And as the music swells, their voices grow. They shout out, “Jesus has overcome, and the grave is overwhelmed!” I can pick out a few voices. Mostly treble, with a smattering of bass.
That one’s the teen who has come to deeply love Jesus. Tonight as I was dropping off teens after worship, I stopped to invite a mom to worship next week. This particular teen waited patiently in the van. When I told her I was inviting the other teen’s mom, her response was, “Yeah. It’s so sad she doesn’t know Jesus.” And she meant it; no sarcasm there.
This one is the young mom who is struggling with consequences of past sin. I can hear her voice tremble as she sings, “I will rise when he calls my name!”
There is the voice of a young man who hated me last week. I called him on a sin, and he didn’t want to hear it. Tonight he brought a friend to church.
Here’s a woman’s voice, deep with age and smoking. She sings with her son, returned to Jesus after many decades away. Her voice shakes with the lyric, “I hear the cry of every longing voice: Worthy is the Lamb!”
I am surrounded by such a cloud of witnesses. I have gathered with Jesus’s people. He has brought them together to hear him, to grow together, to praise and pray together, to confess sin and rejoice in forgiveness. And I get to lead them? I get to take them into God’s Word? I get to announce what he says to them? I get to deliver forgiveness to hearts that yearn for it?

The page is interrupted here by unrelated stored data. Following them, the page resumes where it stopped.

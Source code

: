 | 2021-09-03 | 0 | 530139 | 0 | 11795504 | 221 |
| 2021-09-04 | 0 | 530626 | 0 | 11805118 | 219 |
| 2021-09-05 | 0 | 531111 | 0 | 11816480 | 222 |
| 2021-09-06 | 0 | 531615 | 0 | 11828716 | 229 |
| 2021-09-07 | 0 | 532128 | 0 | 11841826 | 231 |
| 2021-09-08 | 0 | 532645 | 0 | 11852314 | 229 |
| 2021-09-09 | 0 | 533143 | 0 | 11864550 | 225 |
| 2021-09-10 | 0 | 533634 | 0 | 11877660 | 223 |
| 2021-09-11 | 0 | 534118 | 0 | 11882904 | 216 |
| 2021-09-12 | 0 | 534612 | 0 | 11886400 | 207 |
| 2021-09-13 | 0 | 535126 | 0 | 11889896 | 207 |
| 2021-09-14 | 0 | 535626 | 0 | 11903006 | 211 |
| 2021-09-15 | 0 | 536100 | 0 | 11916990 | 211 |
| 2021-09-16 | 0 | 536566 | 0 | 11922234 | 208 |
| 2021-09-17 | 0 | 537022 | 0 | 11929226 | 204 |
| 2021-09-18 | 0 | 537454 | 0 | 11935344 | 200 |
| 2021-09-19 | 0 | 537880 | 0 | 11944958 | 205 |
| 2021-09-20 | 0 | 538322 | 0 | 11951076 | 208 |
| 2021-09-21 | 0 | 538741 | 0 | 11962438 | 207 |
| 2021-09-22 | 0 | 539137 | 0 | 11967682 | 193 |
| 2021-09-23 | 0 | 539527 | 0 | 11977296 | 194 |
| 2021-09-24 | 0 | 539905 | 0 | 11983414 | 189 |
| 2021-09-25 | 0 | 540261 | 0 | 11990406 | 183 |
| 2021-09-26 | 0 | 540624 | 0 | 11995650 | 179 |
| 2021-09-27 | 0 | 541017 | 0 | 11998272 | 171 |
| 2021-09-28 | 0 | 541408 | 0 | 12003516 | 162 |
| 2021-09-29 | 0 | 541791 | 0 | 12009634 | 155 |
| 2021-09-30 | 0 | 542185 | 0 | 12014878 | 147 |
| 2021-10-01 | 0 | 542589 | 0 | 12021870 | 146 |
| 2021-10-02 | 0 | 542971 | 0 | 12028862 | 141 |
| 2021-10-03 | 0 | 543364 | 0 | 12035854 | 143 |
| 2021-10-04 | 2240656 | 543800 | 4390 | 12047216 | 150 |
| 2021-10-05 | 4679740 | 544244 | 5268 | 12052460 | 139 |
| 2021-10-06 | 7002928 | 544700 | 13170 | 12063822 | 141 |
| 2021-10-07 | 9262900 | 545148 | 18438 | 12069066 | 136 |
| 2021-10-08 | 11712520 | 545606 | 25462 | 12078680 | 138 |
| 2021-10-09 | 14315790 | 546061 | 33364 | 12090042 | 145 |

I love these people who have gathered together this Sunday evening to worship. It breaks my heart as I think of each of their stories. I know them, and they know me. I call to them. They answer.
How can such things be?
Who am I?
This morning I stepped out of the sacristy as the church bells rang. I announced the theme of worship. “Today, we’re going to talk about something really, really controversial. Love.” There’s some snickering in the congregation. And then I look at them all. Every single one. And I say what may be the hardest thing to actually say out loud: “I love you.”
And I let it sink in.
“I love you. I know you all. And it is honor to serve you.”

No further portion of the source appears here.